Add PartialAggregateCache for part-level aggregate caching.#93757
Add PartialAggregateCache for part-level aggregate caching.#93757zex-hyd wants to merge 20 commits into
Conversation
ffeb3a4 to
8a4aebe
Compare
|
Hi @alexey-milovidov @rschu1ze, This PR is related to my feature request #93756 for partial aggregate caching (from Intern Tasks 2025/2026). I've started with a skeleton implementation to show the proposed cache structure. Would appreciate feedback on the approach! Happy to adjust based on your suggestions. |
|
Workflow [PR], commit [4f92f09] Summary: ❌
AI ReviewSummaryThis PR introduces an experimental Findings❌ Blockers
Tests
Final VerdictStatus: ❌ Block
|
7bce5fe to
9fa7ee0
Compare
9fa7ee0 to
9a03c03
Compare
|
Hi ClickHouse Team (@alexey-milovidov @rschu1ze @Avogar @clickhouse-admin), PR is ready for review. The failing checks are unrelated to this PR. All relevant checks pass: builds (amd/arm), style, stateless tests (including 03800_partial_aggregate_cache), and unit tests. Failures are in integration test infrastructure, fuzzer edge cases, and unrelated features. Stack traces show nothing related to aggregation or caching. The partial aggregate cache test passes. PR is ready for review. Thanks in advance for any comments, suggestions, or approval. |
9a03c03 to
66170ba
Compare
| /// produce the same partial aggregates on every execution, so we cache and reuse them. | ||
| /// | ||
| /// Enable with: SET use_partial_aggregate_cache = 1 | ||
| class PartialAggregateCache |
There was a problem hiding this comment.
The new cache will live side-by-side to the regular query cache which isn't really great. I would rather like to see the normal query cache develop into an intermediate result cache.

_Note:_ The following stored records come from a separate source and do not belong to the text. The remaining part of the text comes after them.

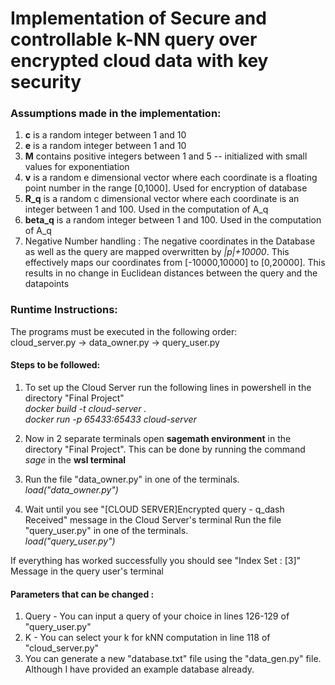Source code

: # Implementation of Secure and controllable k-NN query over encrypted cloud data with key security

### Assumptions made in the implementation:

1. **c** is a random integer between 1 and 10
2. **e** is a random integer between 1 and 10
3. **M** contains positive integers between 1 and 5 -- initialized with small values for exponentiation
4. **v** is a random e dimensional vector where each coordinate is a floating point number in the range [0,1000]. Used for encryption of database
5. **R_q** is a random c dimensional vector where each coordinate is an integer between 1 and 100. Used in the computation of A_q
6. **beta_q** is a random integer between 1 and 100. Used in the computation of A_q
7. Negative Number handling : The negative coordinates in the Database as well as the query are mapped overwritten by *|p|+10000*.
   This effectively maps our coordinates from [-10000,10000] to [0,20000]. This results in no change in Euclidean distances between the query and the datapoints

### Runtime Instructions:

The programs must be executed in the following order:
<br>cloud_server.py -> data_owner.py -> query_user.py

#### Steps to be followed:

1. To set up the Cloud Server run the following lines in powershell in the directory "Final Project"
    <br>*docker build -t cloud-server .*
    <br>*docker run -p 65433:65433 cloud-server*

2. Now in 2 separate terminals open **sagemath environment** in the directory "Final Project". This can be done
by running the command *sage* in the **wsl terminal**

3. Run the file "data_owner.py" in one of the terminals.
    <br>*load("data_owner.py")*

4. Wait until you see "[CLOUD SERVER]Encrypted query - q_dash Received" message in the Cloud Server's terminal
   Run the file "query_user.py" in one of the terminals.
    <br>*load("query_user.py")*

If everything has worked successfully you should see "Index Set : [3]" Message in the query user's terminal

#### Parameters that can be changed :
1. Query - You can input a query of your choice in lines 126-129 of "query_user.py"
2. K - You can select your k for kNN computation in line 118 of "cloud_server.py"
3. You can generate a new "database.txt" file using the "data_gen.py" file. Although I have provided an example database already.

Would you please check if the existing query result cache can be extended into this direction? Perhaps we can have just another key/entry type.

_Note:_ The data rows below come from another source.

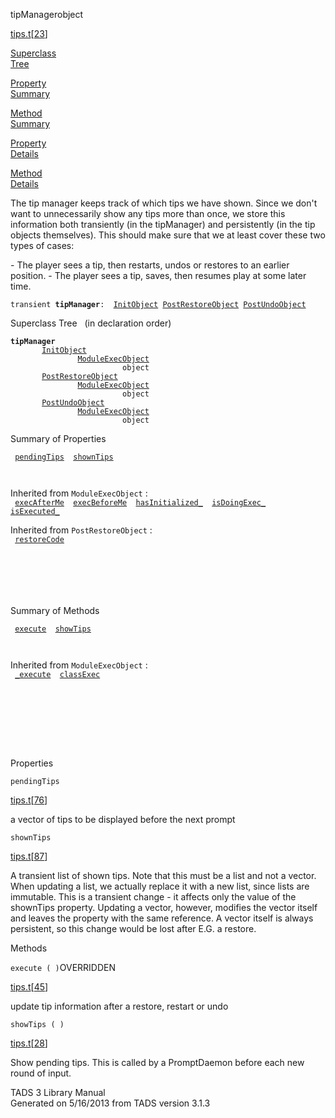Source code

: ---
---
<span class="title">tipManager</span><span class="type">object</span>

[tips.t](../file/tips.t.html)\[[23](../source/tips.t.html#23)\]

[Superclass  
Tree](#_SuperClassTree_)

[Property  
Summary](#_PropSummary_)

[Method  
Summary](#_MethodSummary_)

[Property  
Details](#_Properties_)

[Method  
Details](#_Methods_)

<div class="fdesc">

The tip manager keeps track of which tips we have shown. Since we don't
want to unnecessarily show any tips more than once, we store this
information both transiently (in the tipManager) and persistently (in
the tip objects themselves). This should make sure that we at least
cover these two types of cases:

\- The player sees a tip, then restarts, undos or restores to an earlier
position. - The player sees a tip, saves, then resumes play at some
later time.

`transient `**`tipManager`**` :   `[`InitObject`](../object/InitObject.html)`   `[`PostRestoreObject`](../object/PostRestoreObject.html)`   `[`PostUndoObject`](../object/PostUndoObject.html)

</div>

<span id="_SuperClassTree_"></span>

<div class="mjhd">

<span class="hdln">Superclass Tree</span>   (in declaration order)

</div>

**`tipManager`**  
`         `[`InitObject`](../object/InitObject.html)  
`                 `[`ModuleExecObject`](../object/ModuleExecObject.html)  
`                         object`  
`         `[`PostRestoreObject`](../object/PostRestoreObject.html)  
`                 `[`ModuleExecObject`](../object/ModuleExecObject.html)  
`                         object`  
`         `[`PostUndoObject`](../object/PostUndoObject.html)  
`                 `[`ModuleExecObject`](../object/ModuleExecObject.html)  
`                         object`  
<span id="_PropSummary_"></span>

<div class="mjhd">

<span class="hdln">Summary of Properties</span>  

</div>

` `[`pendingTips`](#pendingTips)`  `[`shownTips`](#shownTips)`  `

` `

Inherited from `ModuleExecObject` :  
` `[`execAfterMe`](../object/ModuleExecObject.html#execAfterMe)`  `[`execBeforeMe`](../object/ModuleExecObject.html#execBeforeMe)`  `[`hasInitialized_`](../object/ModuleExecObject.html#hasInitialized_)`  `[`isDoingExec_`](../object/ModuleExecObject.html#isDoingExec_)`  `[`isExecuted_`](../object/ModuleExecObject.html#isExecuted_)`  `

Inherited from `PostRestoreObject` :  
` `[`restoreCode`](../object/PostRestoreObject.html#restoreCode)`  `

` `

` `

` `

<span id="_MethodSummary_"></span>

<div class="mjhd">

<span class="hdln">Summary of Methods</span>  

</div>

` `[`execute`](#execute)`  `[`showTips`](#showTips)`  `

` `

Inherited from `ModuleExecObject` :  
` `[`_execute`](../object/ModuleExecObject.html#_execute)`  `[`classExec`](../object/ModuleExecObject.html#classExec)`  `

` `

` `

` `

` `

<span id="_Properties_"></span>

<div class="mjhd">

<span class="hdln">Properties</span>  

</div>

<span id="pendingTips"></span>

`pendingTips`

[tips.t](../file/tips.t.html)\[[76](../source/tips.t.html#76)\]

<div class="desc">

a vector of tips to be displayed before the next prompt

</div>

<span id="shownTips"></span>

`shownTips`

[tips.t](../file/tips.t.html)\[[87](../source/tips.t.html#87)\]

<div class="desc">

A transient list of shown tips. Note that this must be a list and not a
vector. When updating a list, we actually replace it with a new list,
since lists are immutable. This is a transient change - it affects only
the value of the shownTips property. Updating a vector, however,
modifies the vector itself and leaves the property with the same
reference. A vector itself is always persistent, so this change would be
lost after E.G. a restore.

</div>

<span id="_Methods_"></span>

<div class="mjhd">

<span class="hdln">Methods</span>  

</div>

<span id="execute"></span>

`execute ( )`<span class="rem">OVERRIDDEN</span>

[tips.t](../file/tips.t.html)\[[45](../source/tips.t.html#45)\]

<div class="desc">

update tip information after a restore, restart or undo

</div>

<span id="showTips"></span>

`showTips ( )`

[tips.t](../file/tips.t.html)\[[28](../source/tips.t.html#28)\]

<div class="desc">

Show pending tips. This is called by a PromptDaemon before each new
round of input.

</div>

<div class="ftr">

TADS 3 Library Manual  
Generated on 5/16/2013 from TADS version 3.1.3

</div>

There was a problem hiding this comment.
Thanks for your review! I spent some time looking into this.
So bascially the QueryResultCache and PartialAggregateCache both use CacheBase, but the key/entry and invalidation story is quite different: the query cache is AST + user/roles with TTL, partial aggregates are semantic hash + part + mutation version, and they hook into the pipeline in different places. Folding that into QueryResultCache as “just another entry kind” would need a proper design pass, not a small tweak.
I suggest kept them split here to keep the PR focused. And possible in the future open a tracking issue for a unified intermediate-result cache if that direction still makes sense.
|
@rschu1ze Thank you so much for the code review! This really helps a lot! I will be working on them based on the feedback in the next few days and continuously making contribution to ClickHouse! |
005c8f2 to
d17e874
Compare
| @@ -264,6 +265,16 @@ MergeTreeSelectProcessor::readCurrentTask(MergeTreeReadTask & current_task, IMer | |||
| res.read_mark_ranges)); | |||
| } | |||
|
|
|||
| if (reader_settings.use_partial_aggregate_cache) | |||
There was a problem hiding this comment.
We can know the set of parts to read on the planning stage. This logic is both weird and inefficient, because we shouldn't spend time reading this data at all.

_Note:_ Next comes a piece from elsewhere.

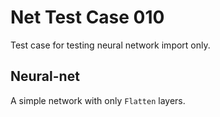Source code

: # Net Test Case 010

Test case for testing neural network import only.

## Neural-net

A simple network with only `Flatten` layers.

There was a problem hiding this comment.
plan-time decisions now happen in ReadFromMergeTree using the known part set, and MergeTreeSelectProcessor::buildPartialAggregateInfoFromCurrentTask only attaches part identity to chunks for the execution-time path.
nickitat
left a comment
There was a problem hiding this comment.
Please outline the entire design, and let's first make sure it will work. Then we can talk about the implementation.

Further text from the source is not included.